Rep. Beverly Earle, D-Mecklenburg, said the state Department of Health and Human Services typically has repaid the federal government for cost overages, and that shouldn’t be used as an excuse to limit coverage now.
“If the problem is how the federal government operates,” sending North Carolina residents to a federal health exchange instead of a state-run system “seems like the opposite of what we should be doing,” said Rep. Nathan Baskerville, D-Vance.
“The money is coming from our taxes that we pay to the federal government,” and will instead be used by other states for their programs, Baskerville said.
Rejecting Medicaid expansion “will risk people from having jobs in the health care profession,” said Rep. Jean Farmer-Butterfield, D-Wilson.
“This is a jobs bill,” Insko agreed. “All that federal money goes to the private sector in the form of jobs.” She unsuccessfully offered an amendment to accept just the first three years of federal funding at 100 percent for Medicaid expansion, and then allowing the bill to sunset.
“Then we’re just going to throw them off the boat?” Rep. Marilyn Avila, R-Wake, said of those added to the rolls for three years.
“We’re $16 or $17 trillion in debt,” said Rep. Pat Hurley, R-Randolph. “Where’s the money coming from?”
“This is exactly what’s wrong with this country,” Burr said.
When the feds dangle “free money,” in front of states, “we think we instantly have to grab it,” he said. “We forget there’s all kinds of strings attached to it.”
“I believe there’s a great chance you will see premiums on North Carolinians rise” under Medicaid expansion because hospitals would shift costs from an increasing level of Medicaid patients onto those with insurance, Burr said.
“A lot of the Affordable Care Act, or Obamacare … is still being written,” said state Rep.
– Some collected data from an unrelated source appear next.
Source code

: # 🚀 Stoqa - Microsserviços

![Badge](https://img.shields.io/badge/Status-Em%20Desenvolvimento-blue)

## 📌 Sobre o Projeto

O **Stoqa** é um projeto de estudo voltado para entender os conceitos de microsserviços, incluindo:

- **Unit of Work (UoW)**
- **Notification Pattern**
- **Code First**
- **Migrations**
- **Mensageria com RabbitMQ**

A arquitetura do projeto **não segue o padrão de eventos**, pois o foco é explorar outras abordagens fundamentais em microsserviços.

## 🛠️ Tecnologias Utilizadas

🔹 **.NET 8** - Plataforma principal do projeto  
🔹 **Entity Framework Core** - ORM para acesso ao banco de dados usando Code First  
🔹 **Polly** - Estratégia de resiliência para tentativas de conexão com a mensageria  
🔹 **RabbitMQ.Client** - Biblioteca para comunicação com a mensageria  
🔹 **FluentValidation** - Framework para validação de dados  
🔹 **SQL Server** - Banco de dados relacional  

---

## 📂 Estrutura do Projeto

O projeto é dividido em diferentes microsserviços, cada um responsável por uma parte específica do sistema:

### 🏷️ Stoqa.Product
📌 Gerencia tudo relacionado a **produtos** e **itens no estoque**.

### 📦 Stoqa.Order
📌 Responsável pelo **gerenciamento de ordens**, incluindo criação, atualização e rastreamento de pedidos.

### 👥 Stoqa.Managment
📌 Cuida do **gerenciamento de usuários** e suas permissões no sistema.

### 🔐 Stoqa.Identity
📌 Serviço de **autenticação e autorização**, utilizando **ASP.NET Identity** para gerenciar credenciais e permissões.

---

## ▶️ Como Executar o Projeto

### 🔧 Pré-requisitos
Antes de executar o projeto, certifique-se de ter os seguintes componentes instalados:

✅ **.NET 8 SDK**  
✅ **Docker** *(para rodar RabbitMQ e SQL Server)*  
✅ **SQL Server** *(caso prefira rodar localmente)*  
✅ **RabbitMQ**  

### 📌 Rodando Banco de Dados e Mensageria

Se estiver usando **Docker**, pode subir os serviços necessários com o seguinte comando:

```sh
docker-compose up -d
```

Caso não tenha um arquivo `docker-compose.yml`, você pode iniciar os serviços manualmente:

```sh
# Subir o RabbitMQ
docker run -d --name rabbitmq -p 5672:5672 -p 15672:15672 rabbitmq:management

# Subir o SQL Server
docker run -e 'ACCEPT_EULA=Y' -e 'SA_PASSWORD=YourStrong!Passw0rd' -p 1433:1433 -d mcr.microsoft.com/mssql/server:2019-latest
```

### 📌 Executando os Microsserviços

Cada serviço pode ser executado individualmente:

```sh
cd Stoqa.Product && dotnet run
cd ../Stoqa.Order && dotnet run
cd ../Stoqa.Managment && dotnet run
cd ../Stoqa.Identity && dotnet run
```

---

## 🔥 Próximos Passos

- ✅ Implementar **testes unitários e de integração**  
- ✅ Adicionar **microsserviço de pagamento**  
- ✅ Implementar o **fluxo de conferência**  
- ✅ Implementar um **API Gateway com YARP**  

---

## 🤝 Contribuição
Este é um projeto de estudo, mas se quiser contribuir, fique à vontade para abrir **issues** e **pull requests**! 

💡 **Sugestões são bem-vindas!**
Nelson Dollar, R-Wake, “and it is constantly being changed and massaged.”
He said “people are going to be shocked in 2014 when they see how much money is taken out of the Medicare program” and shifted to Medicaid. And federal money that now goes to hospitals treating a disproportionate share of indigent patients is going to be cut back under the new health reform law, Dollar said.
“This is not just some grand flood of new money out there” that will pay for the programs, he said.
Dan E. Way (@danway_carolina) is an associate editor of Carolina Journal.
Editor’s note: This story was corrected after initial publication to clarify the role of the Obamacare exchanges.